# Documentation

#### Data

The dataset can be found here.

The files are named following the convention: AAAA_BB_CC.txt

The name is unique for each observation (i.e. datapoint) and AAAA (0001 to 2097) is an index for the planet observed, BB (01 to 10) is an index for the stellar spot noise instance observed and CC (01 to 10) is an index for the gaussian photon noise instance observed.
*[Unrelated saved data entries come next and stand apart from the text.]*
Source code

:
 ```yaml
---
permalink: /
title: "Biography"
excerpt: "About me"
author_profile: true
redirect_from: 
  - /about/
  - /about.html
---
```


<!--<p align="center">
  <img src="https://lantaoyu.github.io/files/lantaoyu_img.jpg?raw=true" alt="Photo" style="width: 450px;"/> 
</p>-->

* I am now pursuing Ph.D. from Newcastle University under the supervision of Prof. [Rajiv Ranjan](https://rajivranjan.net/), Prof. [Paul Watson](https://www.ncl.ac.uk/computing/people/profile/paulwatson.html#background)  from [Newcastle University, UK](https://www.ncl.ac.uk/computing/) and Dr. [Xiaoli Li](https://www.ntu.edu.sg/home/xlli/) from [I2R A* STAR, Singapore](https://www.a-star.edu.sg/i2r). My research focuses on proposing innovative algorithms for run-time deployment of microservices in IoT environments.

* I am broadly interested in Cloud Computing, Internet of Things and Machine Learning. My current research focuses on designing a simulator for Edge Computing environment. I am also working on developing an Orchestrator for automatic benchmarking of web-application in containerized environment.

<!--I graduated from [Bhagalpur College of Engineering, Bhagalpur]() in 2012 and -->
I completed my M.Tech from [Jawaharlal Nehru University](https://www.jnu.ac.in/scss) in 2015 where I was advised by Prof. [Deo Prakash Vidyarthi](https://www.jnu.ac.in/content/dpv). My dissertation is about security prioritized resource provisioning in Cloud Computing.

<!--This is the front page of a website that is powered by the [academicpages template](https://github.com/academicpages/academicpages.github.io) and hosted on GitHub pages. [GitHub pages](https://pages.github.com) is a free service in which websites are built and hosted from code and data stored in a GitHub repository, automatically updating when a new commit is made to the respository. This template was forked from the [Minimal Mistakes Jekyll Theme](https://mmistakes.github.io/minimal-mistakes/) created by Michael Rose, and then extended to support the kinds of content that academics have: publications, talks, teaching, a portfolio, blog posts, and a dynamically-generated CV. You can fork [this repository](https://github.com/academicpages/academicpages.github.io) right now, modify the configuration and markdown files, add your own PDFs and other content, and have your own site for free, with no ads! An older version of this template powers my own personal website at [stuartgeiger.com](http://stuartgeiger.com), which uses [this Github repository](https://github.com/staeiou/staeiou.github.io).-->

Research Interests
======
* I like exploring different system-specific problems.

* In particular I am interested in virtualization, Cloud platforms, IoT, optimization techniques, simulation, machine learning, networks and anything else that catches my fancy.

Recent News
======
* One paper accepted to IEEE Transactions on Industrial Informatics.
The dataset consists of two types of files, ‘noisy’ files (containing the features) and ‘parameters’ files (containing the targets of the training examples).

## ‘Noisy’ files

‘Noisy’ files contain the observed data (i.e. the features), namely: 6 stellar and planet parameters and a 2D array of relative fluxes of dimension (55 x 300), where every row corresponds to a timeseries (with 300 time steps, denoted with t# below) of a particular wavelength channel (there are 55 channels, denoted with w# below).

The file structure can be seen below (without the column and row names):

#star_temp: 5196.0
#star_logg: 4.5
#star_mass: 0.91
#star_k_mag: 4.015
#period: 0.736539
(t1)            (t2)            ...   (t300)
(w1)  1.00010151742   1.00010218526   ...   1.00001215251
(w2)  0.999857792623  1.00009976297   ...   1.00007764626
(...) ...             ...             ...   ...
(w55) 0.999523150082  0.999468565171  ...   0.999934661757

‘Noisy’ files in the noisy_train directory should be used as features for training as the respective target parameters are given (see parameters files below).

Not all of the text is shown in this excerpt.